Hematology and blood chemistry analysis

At the end of the experiment, ten fish per treatment was, and blood was extracted from the caudal vein with 1 mL tuberculin syringes. The leukocyte and erythrocyte counts were obtained using the method proposed by Natt & Herrick (1952), while hematocrit was evaluated following Del Río-Zaragoza et al. (2008). The hemoglobin concentration was determined using a colorimetric kit (RANDOX), based on the cyanmethe-moglobin method.

The total protein and triglyceride contents were determined from blood serum. Total protein was determined with the Biuret method using a colorimetric kit (BioSystems). The triglycerides were measured with a kit for triglycerides-LS quantification (MexLab Group), and the readings were performed in a spectro-photometer at 545 and 520 nm respectively.

Statistical analysis

Tests of normality and homoscedasticity were perfor-med on data obtained for growth, survival, food intake, food efficiency, and hematology and blood chemistry parameters for the different treatments. A one-way ANOVA was performed with a significance level of 95% to estimate the requirement of d-calcium pantothenate for maximum growth and PA storage in the liver by juveniles of L. guttatus. The differences among the means were compared through an analysis of multiple comparisons using Duncan´s new multiple range test and for non-parametric data an arcsine transformation was carried out.


Clinical signs

After 18 weeks of feeding the experimental diets, fish fed diets from D2O (31.97 mg PA kg-1 diet) to D120 (121.91 mg PA kg-1 diet), did not show external signs of deficiency or severe mortality. However, after the fourth experimental week, the fish fed diet D0 (2.57 mg PA kg-1 diet) started to show clinical signs of calcium pantothenate deficiency, such as lethargy, body hemorrhages, and skin desquamation, as well as epithelial detachment, bleeding and complete loss of the caudal fin preventing swimming. The latter is causing diminished dietary intake and growth resulting in mortalities.

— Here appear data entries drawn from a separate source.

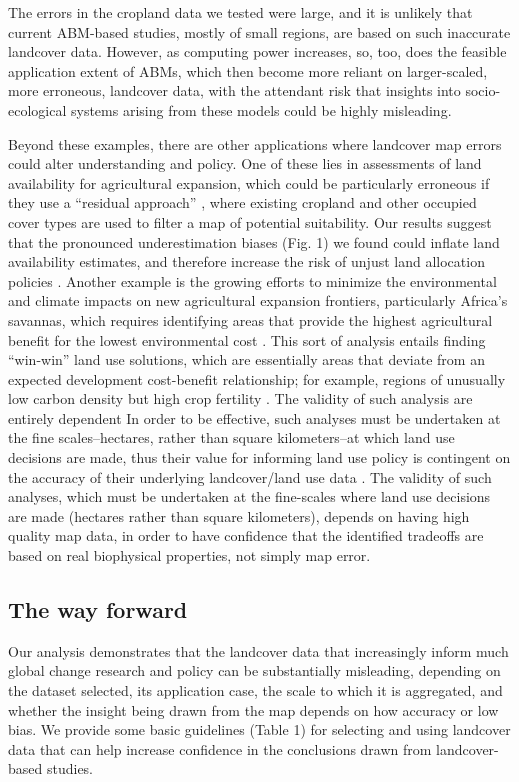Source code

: \documentclass{pnastwo2}
\begin{document}
\begin{article}
The errors in the cropland data we tested were large, and it is unlikely that current ABM-based studies, mostly of small regions, are based on such inaccurate landcover data. However, as computing power increases, so, too, does the feasible application extent of ABMs, which then become more reliant on larger-scaled, more erroneous, landcover data, with the attendant risk that insights into socio-ecological systems arising from these models could be highly misleading.  

Beyond these examples, there are other applications where landcover map errors could alter understanding and policy. One of these lies in assessments of land availability for agricultural expansion, which could be particularly erroneous if they use a ``residual approach'' \cite{lambin_estimating_????}, where existing cropland and other occupied cover types are used to filter a map of potential suitability. Our results suggest that the pronounced underestimation biases (Fig. 1) we found could inflate land availability estimates, and therefore increase the risk of unjust land allocation policies \cite{rulli_global_2013}. Another example is the growing efforts to minimize the environmental and climate impacts on new agricultural expansion frontiers, particularly Africa's savannas, which requires identifying areas that provide the highest agricultural benefit for the lowest environmental cost \cite{searchinger_high_2015}. This sort of analysis entails finding ``win-win'' land use solutions, which are essentially areas that deviate from an expected development cost-benefit relationship; for example, regions of unusually low carbon density but high crop fertility \cite{searchinger_high_2015}. The validity of such analysis are entirely dependent In order to be effective, such analyses must be undertaken at the fine scales--hectares, rather than square kilometers--at which land use decisions are made, thus their value for informing land use policy is contingent on the accuracy of their underlying landcover/land use data \cite{searchinger_high_2015}. The validity of such analyses, which must be undertaken at the fine-scales where land use decisions are made (hectares rather than square kilometers), depends on having high quality map data, in order to have confidence that the identified tradeoffs are based on real biophysical properties, not simply map error.

\subsection{The way forward}
Our analysis demonstrates that the landcover data that increasingly inform much global change research and policy can be substantially misleading, depending on the dataset selected, its application case, the scale to which it is aggregated, and whether the insight being drawn from the map depends on how accuracy or low bias. We provide some basic guidelines (Table 1) for selecting and using landcover data that can help increase confidence in the conclusions drawn from landcover-based studies. 


\end{article}
\end{document}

Table 2 Growth and feed efficiency of L. guttatus juveniles fed with different amounts of pantothenic acid mg kg-1 (mean ± SD). MWG: mean individual weight gain. WG: weight gain. SGR: specific growth rate. FCR: feed conversion ratio. Values in the same line with different superscript are not significantly different (P < 0.05). 

PA (mg kg-1) Initial weight (g) Final weight (g) WG (g) SGR (% day-1) FCR Survival %
2.57 10.07 ± 1.37a 73.75 ± 18.42a 63.68 ± 6.65a 1.58 ± 0.08a 2.08 ± 0.46a 33 ± 6.67
31.97 9.95 ± 1.19a 93 ± 18.52ab 72.98 ± 0.36ab 1.68 ± 0.02ab 1.53 ± 0.27b 82 ± 15.4
47.91 10.49 ± 1.5a 94.86 ± 19.20b 84.54 ± 1.99b 1.76 ± 0.05b 1.46 ± 0.0b 82 ± 7.7
63.79 10.26 ± 1.36a 88.12 ± 18.86b 77.86 ± 2.89b 1.71 ± 0.04b 1.49 ± 0.07b 84 ± 3.85
76.83 10.01 ± 1.36a 87.95 ± 20.27b 72.14 ± 10.05b 1.72 ± 0.1b 1.41 ± 0.30b 80 ± 6.67
103.15 10.12 ± 1.33a 88.88 ± 17.50b 72.88 ± 10.55b 1.72 ± 0.1b 1.35 ± 0.25b 84 ± 10.18
121.91 10.25 ± 1.44a 89.27 ± 19.41b 79.02 ± 3.0b 1.72 ± 0.02b 1.51 ± 0.09b 91 ± 7.7

Figure 1 Mean growth of L. guttatus juveniles fed with different levels of pantothenic acid. 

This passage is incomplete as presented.